Jurors awarded the multimillion-dollar penalty in two phases, granting nearly $8.7 million in compensatory damages and, in a 9-3 decision Thursday morning before Sacramento Superior Court Judge Christopher Krueger, another $15.6 million in punitive damages on allegations of slander, libel, wrongful termination and breach of good faith.
Timothy M. King was a 26-year veteran of the banking conglomerate, his last six in its Sacramento office, in 2012, when attorneys alleged a female subordinate in fear of losing her job accused King of harassing and stalking her and of having ties to organized crime.
King’s attorneys argued the allegations quickly gained momentum, ultimately leading to King’s firing in December 2012. Attorneys argued that officials at the banking conglomerate rushed through a probe into the allegations and King’s dismissal to avoid paying his 2012 performance bonus.
Plaintiff’s attorney Christopher Whelan said after jurors’ verdict on punitive damages that U.S. Bank investigators and later human resources personnel took the allegations as fact without speaking to King, sacking the executive “based upon patently false accusations, and, at best, an intentionally recklessly and incomplete investigation.”
“They didn’t interview him,” Whelan said. “They didn’t know if he had witnesses to refute the claims, and they said, ‘We don’t care.’ ”
Jurors on Thursday agreed with King’s attorneys, delivering the majority decision and saying U.S. Bank’s case against King was undone by rumor, seemingly ad hoc human resources policies and an incomplete investigation into the accusations against the executive.
“I felt there was a lot of gossip that didn’t have any truth to it. I didn’t find substantial evidence to support any of (the bank’s) statements,” said juror James Hall.
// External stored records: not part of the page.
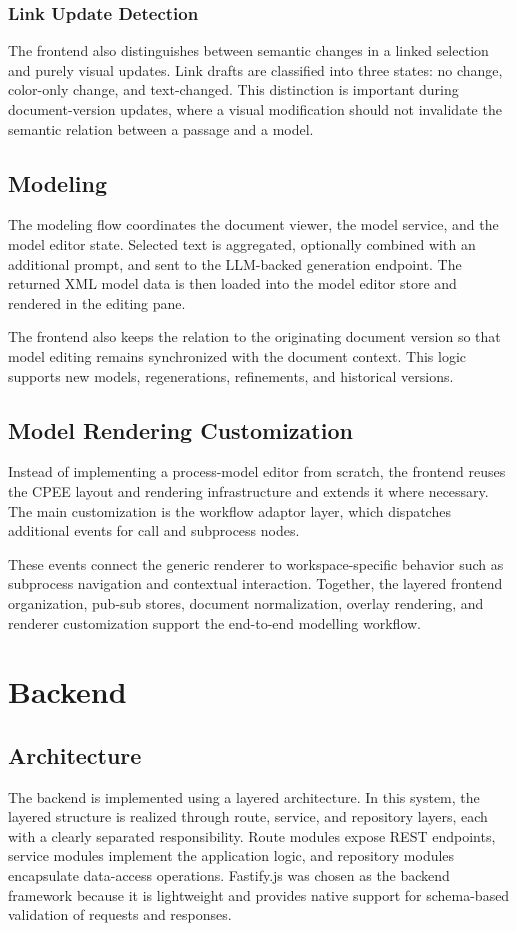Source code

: \subsubsection{Link Update Detection}
The frontend also distinguishes between semantic changes in a linked selection and purely visual updates. Link drafts are classified into three states: no change, color-only change, and text-changed. This distinction is important during document-version updates, where a visual modification should not invalidate the semantic relation between a passage and a model.

\subsection{Modeling}
The modeling flow coordinates the document viewer, the model service, and the model editor state. Selected text is aggregated, optionally combined with an additional prompt, and sent to the LLM-backed generation endpoint. The returned XML model data is then loaded into the model editor store and rendered in the editing pane.

The frontend also keeps the relation to the originating document version so that model editing remains synchronized with the document context. This logic supports new models, regenerations, refinements, and historical versions.

\subsection{Model Rendering Customization}
Instead of implementing a process-model editor from scratch, the frontend reuses the CPEE layout and rendering infrastructure and extends it where necessary. The main customization is the workflow adaptor layer, which dispatches additional events for call and subprocess nodes.

These events connect the generic renderer to workspace-specific behavior such as subprocess navigation and contextual interaction. Together, the layered frontend organization, pub-sub stores, document normalization, overlay rendering, and renderer customization support the end-to-end modelling workflow.

\section{Backend}
\subsection{Architecture}
The backend is implemented using a layered architecture. In this system, the layered structure is realized through route, service, and repository layers, each with a clearly separated responsibility. Route modules expose REST endpoints, service modules implement the application logic, and repository modules encapsulate data-access operations. Fastify.js was chosen as the backend framework because it is lightweight and provides native support for schema-based validation of requests and responses. 

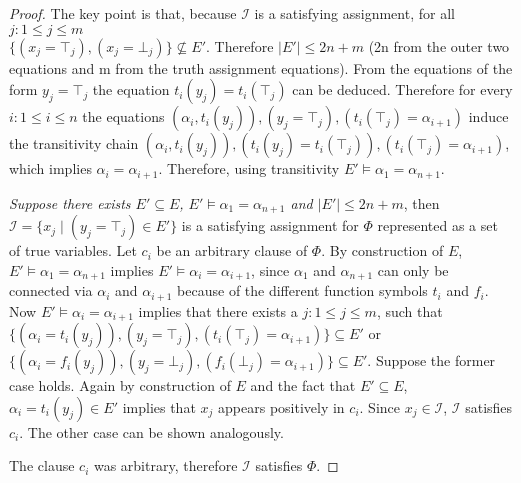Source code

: \begin{proof}
The key point is that, because $\mathcal{I}$ is a satisfying assignment, for all $j: 1 \leq j \leq m$ \\ $\{(x_j = \top_j),(x_j = \bot_j)\} \nsubseteq E'$.
Therefore $|E'| \leq 2n + m$ (2n from the outer two equations and m from the truth assignment equations).
From the equations of the form $y_j = \top_j$ the equation $t_i(y_j) = t_i(\top_j)$ can be deduced.
Therefore for every $i: 1 \leq i \leq n$ the equations $(\alpha_i,t_i(y_j)),(y_j = \top_j),(t_i(\top_j) = \alpha_{i+1})$ induce the transitivity chain $(\alpha_i,t_i(y_j)),(t_i(y_j) = t_i(\top_j)),(t_i(\top_j) = \alpha_{i+1})$, which implies $\alpha_i = \alpha_{i+1}$. Therefore, using transitivity $E' \models \alpha_1 = \alpha_{n+1}$.


\emph{Suppose there exists $E' \subseteq E$, $E' \models \alpha_1 = \alpha_{n+1}$ and $|E'| \leq 2n + m$}, then $\mathcal{I} = \{x_j \mid (y_j = \top_j) \in E'\}$ is a satisfying assignment for $\Phi$ represented as a set of true variables.
Let $c_i$ be an arbitrary clause of $\Phi$.
By construction of $E$, $E' \models \alpha_1 = \alpha_{n+1}$ implies $E' \models \alpha_i = \alpha_{i+1}$, since $\alpha_1$ and $\alpha_{n+1}$ can only be connected via $\alpha_i$ and $\alpha_{i+1}$ because of the different function symbols $t_i$ and $f_i$.
Now $E' \models \alpha_i = \alpha_{i+1}$ implies that there exists a $j: 1 \leq j \leq m$, such that $\{(\alpha_i = t_i(y_j)),(y_j = \top_j),(t_i(\top_j) = \alpha_{i+1})\} \subseteq E'$ or $\{(\alpha_i = f_i(y_j)),(y_j = \bot_j),(f_i(\bot_j) = \alpha_{i+1})\} \subseteq E'$. 
Suppose the former case holds.
Again by construction of $E$ and the fact that $E' \subseteq E$, $\alpha_i = t_i(y_j) \in E'$ implies that $x_j$ appears positively in $c_i$.
Since $x_j \in \mathcal{I}$, $\mathcal{I}$ satisfies $c_i$.
The other case can be shown analogously.

The clause $c_i$ was arbitrary, therefore $\mathcal{I}$ satisfies $\Phi$.

\end{proof}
“A lot of us felt strongly that the investigation wasn’t done correctly. Why didn’t they ask for his side of the story?” said juror Rebecca Pisano. “You can’t make a decision based on a rumor out in the hallway. These were rumors taken as facts.”
Plaintiff’s co-counsel Brian Whelan called the monthlong trial “a hard fight, a long battle,” but said he anticipated “many more hurdles to clear,” including inevitable appeals and post-trial motions by U.S. Bank contesting the large award.
“We are very disappointed in the jury’s decision today and will appeal,” said Cheryl U. Leamon, U.S. Bank vice president and corporate strategic planning manager, in a written statement. “U.S. Bank is committed to treating employees with respect and fairness throughout their employment. We will not comment further on the litigation.”